- Title: Agga Mahā Paṇḍitā Agga Mahā Saddhamma Jotika

Personal life
- Born: 10 January 1928 Wakema, British Burma
- Died: 24 November 2017 (aged 89) Georgetown, Penang, Malaysia

Religious life
- Religion: Buddhism
- Temple: Dhammikarama Burmese Temple, Penang, Malaysia
- School: Theravada
- Dharma name: Paññāvaṃsa

Senior posting
- Awards: Sasanadaja Siripavara Dhammacariya (1953)

= Pannavamsa =

Burmese Buddhist missionary monk (1928-2017)

U Paññāvaṃsa (ဦးပညာဝံသ; Pyinnyawuntha), commonly known as the Penang Sayadaw and officially titled Bhaddantapaññāvaṃsa) was a prominent Burmese Buddhist monk, known for his missionary work, particularly in Sri Lanka and Malaysia. He was first selected to perform missionary work on Coco Islands on behalf of the Burmese government. He was the chief abbot of the Dhammikarama Burmese Temple in Penang, Malaysia, where he resides. He was also abbot over the Burmese Buddhist Temple in Singapore.

==Biography==

Venerable Sayadaw U Paññāvaṃsa was born at Wakema, Myanmar on 10 January 1928. He was ordained as a novice at the age of fourteen and received higher ordination as Bhikkhu on 16 April 1948. He studied Pali and Buddhism in Wakema, Rangoon and Mandalay's Masoyein Monastery, alongside U Kovida. In 1953, he passed Dhammacariya, the highest monastic examination in Pali, with distinction. The government of Burma awarded him the degree of Sasanadaja Siripavara Dhammacariya (Blessed Noble Dharmafarer, Banner of the Teaching)

In 1954, he was selected by the government of Myanmar for missionary work in Cocos Island, and extended subsequently to Sri Lanka, Andaman Islands and Malaysia. In 1961, the Burmese government sent him to become the chief abbot of the Dhammikarama Burmese Temple in Penang, Malaysia. In Malaysia, from 1970 to 1979, he served as a religious advisor to the Young Buddhist Association of Malaysia and as chief examiner of the Malaysia Buddhist examination syndicate. He founded the Sunday Buddhist Institute, an organization for the study of Buddhism and meditation. In 1979, he became a lecturer in Buddha Abhidhamma at the University of Oriental Studies, Los Angeles.

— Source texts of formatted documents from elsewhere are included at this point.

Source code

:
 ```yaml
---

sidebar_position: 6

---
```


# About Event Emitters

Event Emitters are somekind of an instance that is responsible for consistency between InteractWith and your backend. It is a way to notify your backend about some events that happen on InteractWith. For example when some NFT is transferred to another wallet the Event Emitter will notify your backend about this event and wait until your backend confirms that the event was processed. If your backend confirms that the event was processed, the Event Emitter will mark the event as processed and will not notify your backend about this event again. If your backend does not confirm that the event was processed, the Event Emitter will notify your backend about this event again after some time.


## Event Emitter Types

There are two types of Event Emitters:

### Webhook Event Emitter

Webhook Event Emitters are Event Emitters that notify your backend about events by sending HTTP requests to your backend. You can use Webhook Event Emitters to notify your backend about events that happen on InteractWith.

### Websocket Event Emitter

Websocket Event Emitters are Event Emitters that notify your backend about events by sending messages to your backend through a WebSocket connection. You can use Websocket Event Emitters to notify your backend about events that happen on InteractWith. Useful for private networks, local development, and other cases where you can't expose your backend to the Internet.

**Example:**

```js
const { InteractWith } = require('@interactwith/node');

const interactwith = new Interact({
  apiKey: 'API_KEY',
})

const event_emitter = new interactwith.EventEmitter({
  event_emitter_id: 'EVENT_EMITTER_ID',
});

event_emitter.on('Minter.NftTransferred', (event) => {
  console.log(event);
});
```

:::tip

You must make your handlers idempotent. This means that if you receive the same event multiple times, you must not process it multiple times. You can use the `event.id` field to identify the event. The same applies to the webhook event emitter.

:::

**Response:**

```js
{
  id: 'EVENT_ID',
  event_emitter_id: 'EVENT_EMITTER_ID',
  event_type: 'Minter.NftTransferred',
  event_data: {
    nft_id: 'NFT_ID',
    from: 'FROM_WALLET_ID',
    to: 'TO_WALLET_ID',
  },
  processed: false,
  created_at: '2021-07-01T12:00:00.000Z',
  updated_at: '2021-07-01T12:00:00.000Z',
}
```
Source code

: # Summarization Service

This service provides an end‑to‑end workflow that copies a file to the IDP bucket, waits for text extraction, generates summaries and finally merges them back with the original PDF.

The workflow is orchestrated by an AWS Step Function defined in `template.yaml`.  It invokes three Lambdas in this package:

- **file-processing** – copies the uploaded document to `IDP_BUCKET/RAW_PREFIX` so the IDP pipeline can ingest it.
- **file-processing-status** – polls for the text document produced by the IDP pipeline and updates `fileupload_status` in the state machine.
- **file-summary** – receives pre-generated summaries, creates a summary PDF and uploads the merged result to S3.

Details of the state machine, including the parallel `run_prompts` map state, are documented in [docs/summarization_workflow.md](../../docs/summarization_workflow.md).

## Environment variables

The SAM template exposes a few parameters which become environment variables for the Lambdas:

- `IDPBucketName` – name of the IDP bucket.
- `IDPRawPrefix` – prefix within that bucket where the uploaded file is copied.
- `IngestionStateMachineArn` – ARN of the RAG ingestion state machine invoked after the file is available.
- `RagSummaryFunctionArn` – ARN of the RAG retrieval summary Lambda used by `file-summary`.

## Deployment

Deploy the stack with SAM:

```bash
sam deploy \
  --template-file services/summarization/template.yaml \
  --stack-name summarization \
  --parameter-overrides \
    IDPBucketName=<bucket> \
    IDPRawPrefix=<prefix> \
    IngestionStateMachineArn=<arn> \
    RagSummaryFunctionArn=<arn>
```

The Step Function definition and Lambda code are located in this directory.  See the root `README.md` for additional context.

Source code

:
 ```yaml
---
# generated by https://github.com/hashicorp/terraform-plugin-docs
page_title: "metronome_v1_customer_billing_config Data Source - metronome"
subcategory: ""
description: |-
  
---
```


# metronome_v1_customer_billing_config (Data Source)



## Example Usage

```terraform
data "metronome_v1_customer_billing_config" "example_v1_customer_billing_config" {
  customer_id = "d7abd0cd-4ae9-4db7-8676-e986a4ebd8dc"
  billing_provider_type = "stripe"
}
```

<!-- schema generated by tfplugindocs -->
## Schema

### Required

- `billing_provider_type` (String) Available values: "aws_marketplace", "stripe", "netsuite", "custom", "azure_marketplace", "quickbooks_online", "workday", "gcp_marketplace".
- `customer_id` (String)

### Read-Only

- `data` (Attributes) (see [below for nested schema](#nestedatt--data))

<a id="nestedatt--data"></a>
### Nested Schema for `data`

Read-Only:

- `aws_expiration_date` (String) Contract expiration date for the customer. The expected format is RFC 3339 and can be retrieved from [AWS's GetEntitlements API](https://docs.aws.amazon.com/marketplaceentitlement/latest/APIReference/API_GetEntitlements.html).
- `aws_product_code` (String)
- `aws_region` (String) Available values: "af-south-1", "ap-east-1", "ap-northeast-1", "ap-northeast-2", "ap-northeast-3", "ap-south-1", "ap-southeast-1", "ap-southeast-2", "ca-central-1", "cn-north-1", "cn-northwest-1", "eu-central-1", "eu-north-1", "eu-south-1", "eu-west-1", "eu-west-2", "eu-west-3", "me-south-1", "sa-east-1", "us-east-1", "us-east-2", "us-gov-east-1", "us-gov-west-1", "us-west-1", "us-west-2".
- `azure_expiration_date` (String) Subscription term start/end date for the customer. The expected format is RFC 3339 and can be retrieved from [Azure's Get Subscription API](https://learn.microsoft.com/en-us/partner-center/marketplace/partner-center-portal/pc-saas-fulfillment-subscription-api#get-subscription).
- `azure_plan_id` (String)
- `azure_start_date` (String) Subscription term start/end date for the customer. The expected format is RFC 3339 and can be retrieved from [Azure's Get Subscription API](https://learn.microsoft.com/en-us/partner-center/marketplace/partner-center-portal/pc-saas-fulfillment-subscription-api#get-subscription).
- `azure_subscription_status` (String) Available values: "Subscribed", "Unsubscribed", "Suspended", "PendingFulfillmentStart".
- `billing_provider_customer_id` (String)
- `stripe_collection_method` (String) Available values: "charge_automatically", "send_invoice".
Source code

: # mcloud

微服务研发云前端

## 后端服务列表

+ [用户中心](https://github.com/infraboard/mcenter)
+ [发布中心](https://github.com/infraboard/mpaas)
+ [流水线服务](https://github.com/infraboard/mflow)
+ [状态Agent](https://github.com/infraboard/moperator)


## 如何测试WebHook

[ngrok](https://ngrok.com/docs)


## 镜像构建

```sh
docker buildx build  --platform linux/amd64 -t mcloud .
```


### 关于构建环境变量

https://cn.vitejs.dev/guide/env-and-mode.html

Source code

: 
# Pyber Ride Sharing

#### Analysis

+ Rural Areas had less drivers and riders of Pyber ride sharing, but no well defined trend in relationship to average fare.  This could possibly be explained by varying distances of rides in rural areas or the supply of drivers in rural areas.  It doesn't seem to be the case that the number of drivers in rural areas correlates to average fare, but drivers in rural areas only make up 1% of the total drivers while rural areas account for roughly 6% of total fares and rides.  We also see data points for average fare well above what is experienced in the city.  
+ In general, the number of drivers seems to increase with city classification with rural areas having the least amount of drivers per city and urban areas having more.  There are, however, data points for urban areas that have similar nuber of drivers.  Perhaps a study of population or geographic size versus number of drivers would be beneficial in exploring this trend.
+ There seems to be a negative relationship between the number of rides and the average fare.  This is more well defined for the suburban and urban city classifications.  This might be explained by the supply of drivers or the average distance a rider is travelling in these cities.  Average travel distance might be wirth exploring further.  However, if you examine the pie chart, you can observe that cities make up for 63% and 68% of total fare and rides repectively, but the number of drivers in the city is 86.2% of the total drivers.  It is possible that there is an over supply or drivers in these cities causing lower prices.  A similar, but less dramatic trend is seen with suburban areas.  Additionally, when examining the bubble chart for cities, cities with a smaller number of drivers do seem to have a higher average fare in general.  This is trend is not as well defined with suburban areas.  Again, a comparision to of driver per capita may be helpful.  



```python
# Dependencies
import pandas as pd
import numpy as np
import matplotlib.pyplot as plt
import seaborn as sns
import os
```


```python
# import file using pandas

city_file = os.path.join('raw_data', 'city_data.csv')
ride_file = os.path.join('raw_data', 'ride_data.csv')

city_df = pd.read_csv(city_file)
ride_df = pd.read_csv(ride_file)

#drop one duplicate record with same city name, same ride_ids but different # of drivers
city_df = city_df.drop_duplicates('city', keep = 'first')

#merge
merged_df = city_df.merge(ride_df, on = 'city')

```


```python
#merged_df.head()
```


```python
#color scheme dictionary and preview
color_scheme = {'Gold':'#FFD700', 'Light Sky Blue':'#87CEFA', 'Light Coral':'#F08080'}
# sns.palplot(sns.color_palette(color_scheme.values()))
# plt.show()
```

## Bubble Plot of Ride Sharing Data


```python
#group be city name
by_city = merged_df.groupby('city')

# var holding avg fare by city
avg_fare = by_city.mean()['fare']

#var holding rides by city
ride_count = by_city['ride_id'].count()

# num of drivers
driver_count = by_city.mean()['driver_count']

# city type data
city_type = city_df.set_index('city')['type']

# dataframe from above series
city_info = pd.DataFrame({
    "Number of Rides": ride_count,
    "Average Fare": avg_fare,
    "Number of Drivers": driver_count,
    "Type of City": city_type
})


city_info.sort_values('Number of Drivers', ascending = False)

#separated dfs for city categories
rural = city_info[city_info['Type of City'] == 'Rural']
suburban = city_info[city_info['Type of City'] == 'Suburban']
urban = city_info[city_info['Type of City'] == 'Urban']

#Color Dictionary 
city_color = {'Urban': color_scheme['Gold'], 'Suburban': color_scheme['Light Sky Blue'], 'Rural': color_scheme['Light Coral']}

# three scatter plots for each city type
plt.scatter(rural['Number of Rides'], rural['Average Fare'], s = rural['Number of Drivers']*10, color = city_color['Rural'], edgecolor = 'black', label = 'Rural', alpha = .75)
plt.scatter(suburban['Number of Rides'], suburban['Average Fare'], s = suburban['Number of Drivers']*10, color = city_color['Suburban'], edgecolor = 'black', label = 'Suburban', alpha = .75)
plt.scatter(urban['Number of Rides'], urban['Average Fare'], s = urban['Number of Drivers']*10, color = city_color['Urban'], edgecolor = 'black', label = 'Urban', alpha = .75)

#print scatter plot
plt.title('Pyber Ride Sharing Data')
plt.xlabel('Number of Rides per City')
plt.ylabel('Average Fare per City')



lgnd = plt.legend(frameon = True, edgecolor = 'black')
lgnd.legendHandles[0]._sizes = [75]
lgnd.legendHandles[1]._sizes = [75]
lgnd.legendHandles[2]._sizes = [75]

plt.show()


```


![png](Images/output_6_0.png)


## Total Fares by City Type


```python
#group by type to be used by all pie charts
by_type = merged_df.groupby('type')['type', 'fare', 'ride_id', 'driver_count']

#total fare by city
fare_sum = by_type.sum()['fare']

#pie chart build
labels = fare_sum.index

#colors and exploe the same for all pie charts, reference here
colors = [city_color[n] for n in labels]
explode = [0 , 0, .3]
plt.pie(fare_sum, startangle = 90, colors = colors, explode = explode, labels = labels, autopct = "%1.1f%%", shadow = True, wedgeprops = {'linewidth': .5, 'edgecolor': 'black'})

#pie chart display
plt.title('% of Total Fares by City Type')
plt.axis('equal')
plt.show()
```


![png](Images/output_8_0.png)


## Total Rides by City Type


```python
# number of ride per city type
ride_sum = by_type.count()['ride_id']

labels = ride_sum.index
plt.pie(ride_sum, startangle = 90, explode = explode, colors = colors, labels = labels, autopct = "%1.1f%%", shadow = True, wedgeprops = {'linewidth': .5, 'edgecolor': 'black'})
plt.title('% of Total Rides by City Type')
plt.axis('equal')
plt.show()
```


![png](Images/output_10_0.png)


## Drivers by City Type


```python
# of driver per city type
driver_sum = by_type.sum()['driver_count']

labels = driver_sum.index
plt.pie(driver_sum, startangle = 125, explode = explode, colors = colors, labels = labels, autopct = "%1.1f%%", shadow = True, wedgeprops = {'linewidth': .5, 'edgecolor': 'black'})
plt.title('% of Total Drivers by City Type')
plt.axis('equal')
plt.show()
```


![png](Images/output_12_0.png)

He has built eight Burmese Buddhist monasteries in cities worldwide like Los Angeles, Sydney, Chicago, Toronto, Singapore, Kuala Lumpur, Rangoon and Auckland between 1979 and 2002. He has written over 9 books in English including titles such as Maha Paritta Pali Sacred Verses, The Dawn of Buddhism and The Ten Perfections. In recognition for his works, the Myanmar government conferred on him the religious titles of Agga Maha Pandita (Foremost Great Wise One) and Agga Maha Saddhamma Jotika (Foremost Great Light of the Sublime Dharma) in 1994 and 1998 respectively.

==Death==
Paññāvaṃsa died on 24 November 2017 from chronic kidney disease in Penang, Malaysia.